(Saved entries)
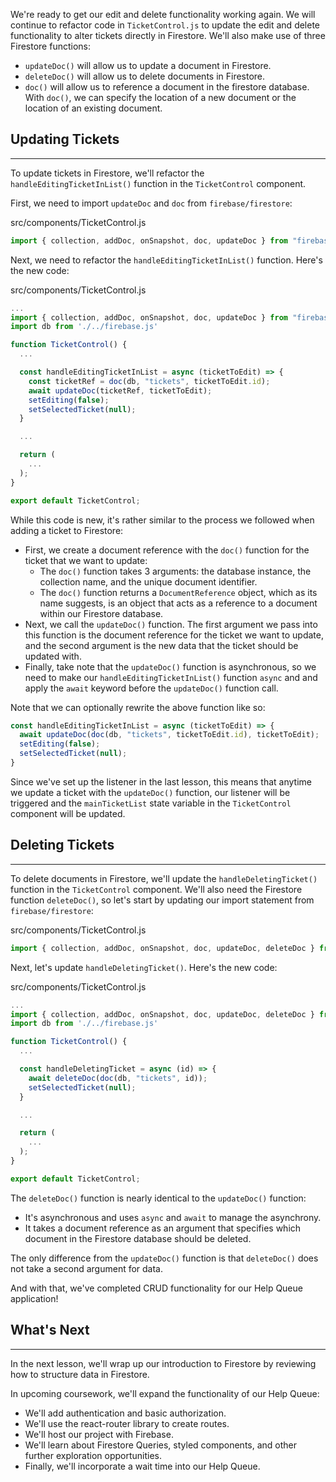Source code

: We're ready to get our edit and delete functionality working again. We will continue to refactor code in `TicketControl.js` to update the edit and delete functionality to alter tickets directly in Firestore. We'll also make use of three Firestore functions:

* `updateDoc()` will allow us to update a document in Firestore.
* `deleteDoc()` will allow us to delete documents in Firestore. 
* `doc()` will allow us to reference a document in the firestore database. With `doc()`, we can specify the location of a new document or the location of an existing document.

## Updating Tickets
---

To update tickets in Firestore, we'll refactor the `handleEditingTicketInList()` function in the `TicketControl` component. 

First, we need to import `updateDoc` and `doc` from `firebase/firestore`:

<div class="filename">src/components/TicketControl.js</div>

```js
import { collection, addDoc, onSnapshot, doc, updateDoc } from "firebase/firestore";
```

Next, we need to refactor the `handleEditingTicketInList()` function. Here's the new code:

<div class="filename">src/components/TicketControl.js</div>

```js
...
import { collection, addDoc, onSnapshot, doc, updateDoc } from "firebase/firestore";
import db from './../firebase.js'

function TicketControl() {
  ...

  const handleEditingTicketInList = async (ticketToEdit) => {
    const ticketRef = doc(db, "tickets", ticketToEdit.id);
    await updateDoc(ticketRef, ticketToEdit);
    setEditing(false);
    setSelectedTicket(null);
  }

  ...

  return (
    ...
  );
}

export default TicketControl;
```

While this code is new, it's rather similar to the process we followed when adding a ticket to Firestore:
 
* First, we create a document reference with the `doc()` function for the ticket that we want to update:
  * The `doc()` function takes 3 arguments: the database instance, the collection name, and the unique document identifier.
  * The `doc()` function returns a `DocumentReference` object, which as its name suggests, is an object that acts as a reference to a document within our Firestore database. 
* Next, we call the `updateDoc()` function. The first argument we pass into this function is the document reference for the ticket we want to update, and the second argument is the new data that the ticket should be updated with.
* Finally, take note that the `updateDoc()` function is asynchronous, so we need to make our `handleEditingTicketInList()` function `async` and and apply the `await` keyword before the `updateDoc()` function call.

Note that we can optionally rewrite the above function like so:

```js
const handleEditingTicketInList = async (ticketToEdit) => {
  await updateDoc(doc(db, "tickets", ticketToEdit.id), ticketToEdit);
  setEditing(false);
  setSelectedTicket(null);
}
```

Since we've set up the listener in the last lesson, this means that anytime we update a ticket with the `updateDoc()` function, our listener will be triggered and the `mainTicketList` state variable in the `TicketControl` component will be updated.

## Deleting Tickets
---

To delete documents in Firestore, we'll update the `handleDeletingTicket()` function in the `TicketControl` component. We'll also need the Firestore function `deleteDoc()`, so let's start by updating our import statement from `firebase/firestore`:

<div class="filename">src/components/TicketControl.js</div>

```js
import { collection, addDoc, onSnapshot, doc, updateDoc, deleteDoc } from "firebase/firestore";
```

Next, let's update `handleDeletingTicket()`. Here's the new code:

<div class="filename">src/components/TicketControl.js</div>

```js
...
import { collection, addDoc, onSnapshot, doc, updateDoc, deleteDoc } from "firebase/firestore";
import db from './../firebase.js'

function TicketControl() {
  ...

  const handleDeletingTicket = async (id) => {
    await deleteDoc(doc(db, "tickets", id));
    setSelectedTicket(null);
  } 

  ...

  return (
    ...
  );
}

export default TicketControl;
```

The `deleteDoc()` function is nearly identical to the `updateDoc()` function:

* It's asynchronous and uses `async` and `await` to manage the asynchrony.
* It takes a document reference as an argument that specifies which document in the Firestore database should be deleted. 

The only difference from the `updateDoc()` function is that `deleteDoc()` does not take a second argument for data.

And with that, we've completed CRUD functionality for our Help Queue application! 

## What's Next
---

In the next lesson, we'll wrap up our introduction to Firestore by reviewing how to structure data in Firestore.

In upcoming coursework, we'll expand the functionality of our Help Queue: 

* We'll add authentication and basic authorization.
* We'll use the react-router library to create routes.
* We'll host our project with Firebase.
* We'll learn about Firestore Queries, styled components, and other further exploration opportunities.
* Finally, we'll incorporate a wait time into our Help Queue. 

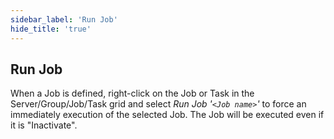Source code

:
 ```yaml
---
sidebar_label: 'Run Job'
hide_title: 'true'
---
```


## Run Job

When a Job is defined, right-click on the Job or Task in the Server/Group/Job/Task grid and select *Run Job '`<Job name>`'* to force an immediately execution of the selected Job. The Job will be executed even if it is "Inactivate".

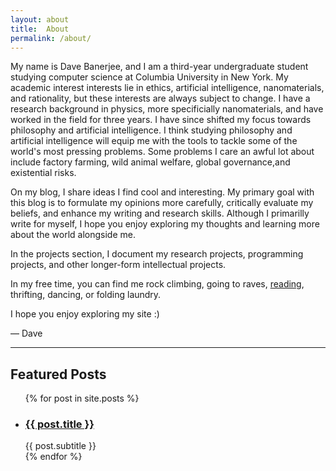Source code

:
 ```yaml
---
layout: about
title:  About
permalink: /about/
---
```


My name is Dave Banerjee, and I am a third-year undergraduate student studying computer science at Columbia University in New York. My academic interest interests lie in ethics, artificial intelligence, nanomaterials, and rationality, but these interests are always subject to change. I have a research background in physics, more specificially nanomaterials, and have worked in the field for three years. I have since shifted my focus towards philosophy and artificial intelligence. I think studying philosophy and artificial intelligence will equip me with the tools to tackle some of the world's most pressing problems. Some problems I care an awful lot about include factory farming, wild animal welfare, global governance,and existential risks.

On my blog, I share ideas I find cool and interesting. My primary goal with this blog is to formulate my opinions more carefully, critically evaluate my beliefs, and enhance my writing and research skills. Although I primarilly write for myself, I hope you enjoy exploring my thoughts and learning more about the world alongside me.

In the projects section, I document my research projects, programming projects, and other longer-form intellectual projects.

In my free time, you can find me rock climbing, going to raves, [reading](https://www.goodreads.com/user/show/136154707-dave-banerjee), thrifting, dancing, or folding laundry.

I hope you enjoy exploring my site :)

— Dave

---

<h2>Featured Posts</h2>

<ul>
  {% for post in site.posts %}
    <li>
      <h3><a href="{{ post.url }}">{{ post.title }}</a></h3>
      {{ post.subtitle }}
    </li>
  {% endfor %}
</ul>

* _BRIEF_
In the records above, how many lines hold the string "Help"? Only the number should be given.

* _ANSWER BOX_
3